Willkommen am Tag der offenen Tür
Anlässlich des 30-Jahr-Jubiläums präsentiert sich TRANSfair der Öffentlichkeit. Die Sozialunternehmung lädt am Samstag, 6. September 2025 von 10 bis 16 Uhr zum Tag der offenen Tür im Schoren 23.
Ob Grossküche, Lager, Abfüllstationen oder Montage – auf einem Rundgang ist zu erleben, wie die Mitarbeitenden mit und ohne Beeinträchtigung ihren Beitrag leisten. Auf jedem Stockwerk erzählen Menschen aus ihrem Arbeitsalltag. Wer vor Ort ein Quiz ausfüllt, erhält als «Belohnung» ein hausgemachtes Glacenheit-Eis.

Mitmachaktionen und Gaumenfreuden
Die Gäste sind zum «Mitarbeiten» eingeladen. Beim Gebäudemanagement steht eine Reinigungsmaschine für eine Teststrecke bereit und in der Logistik ein Stapler zum Probesitzen. Das Team der beruflichen Integration macht erlebbar, wie TRANSfair Inklusion durch Arbeit fördert: wer möchte, kann Tools testen, die im Job Coaching eingesetzt werden. In der Konfektion darf beim Etikettieren mitangepackt werden, in der Fertigung bei Handwerksarbeiten. In der Gastro-Ecke mischt man sich den eigenen Eistee.

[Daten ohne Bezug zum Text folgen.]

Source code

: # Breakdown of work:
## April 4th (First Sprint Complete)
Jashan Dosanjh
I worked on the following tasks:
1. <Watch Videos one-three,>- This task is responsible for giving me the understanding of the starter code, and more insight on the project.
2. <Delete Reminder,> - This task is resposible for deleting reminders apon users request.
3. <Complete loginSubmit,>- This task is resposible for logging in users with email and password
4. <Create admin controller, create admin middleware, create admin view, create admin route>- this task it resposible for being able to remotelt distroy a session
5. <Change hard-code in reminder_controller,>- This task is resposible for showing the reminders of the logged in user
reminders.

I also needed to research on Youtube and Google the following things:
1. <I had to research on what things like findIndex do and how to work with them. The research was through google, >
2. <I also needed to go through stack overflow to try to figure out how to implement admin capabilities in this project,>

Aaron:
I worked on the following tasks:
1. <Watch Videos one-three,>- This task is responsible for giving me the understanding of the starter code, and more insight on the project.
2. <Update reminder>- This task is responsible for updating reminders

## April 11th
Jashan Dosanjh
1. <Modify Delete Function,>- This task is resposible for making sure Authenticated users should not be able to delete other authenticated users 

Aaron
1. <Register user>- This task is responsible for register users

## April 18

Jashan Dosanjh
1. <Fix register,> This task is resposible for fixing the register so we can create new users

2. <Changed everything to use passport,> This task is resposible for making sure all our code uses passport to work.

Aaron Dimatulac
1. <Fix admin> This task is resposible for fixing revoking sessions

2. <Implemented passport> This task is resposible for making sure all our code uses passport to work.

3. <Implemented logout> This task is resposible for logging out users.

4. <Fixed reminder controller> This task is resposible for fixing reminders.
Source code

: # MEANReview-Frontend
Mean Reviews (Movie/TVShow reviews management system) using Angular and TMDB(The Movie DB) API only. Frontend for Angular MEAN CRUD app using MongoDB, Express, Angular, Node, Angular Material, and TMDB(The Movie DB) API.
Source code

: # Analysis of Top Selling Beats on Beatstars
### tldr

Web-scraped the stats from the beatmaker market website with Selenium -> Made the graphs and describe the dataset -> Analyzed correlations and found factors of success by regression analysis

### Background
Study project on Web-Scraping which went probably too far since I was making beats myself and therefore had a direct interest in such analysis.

Der Tag der offenen Tür ist ein Event für alle Sinne – dank Geräusche- und Düfte raten und Gaumenfreuden: Das Team des Restaurant fairpflegig bereitet Hotdogs zu mit selbst kreierten Saucen. Daneben gibt es Foodtrucks. Die Kleinsten vertreiben sich die Zeit beim Spielbus.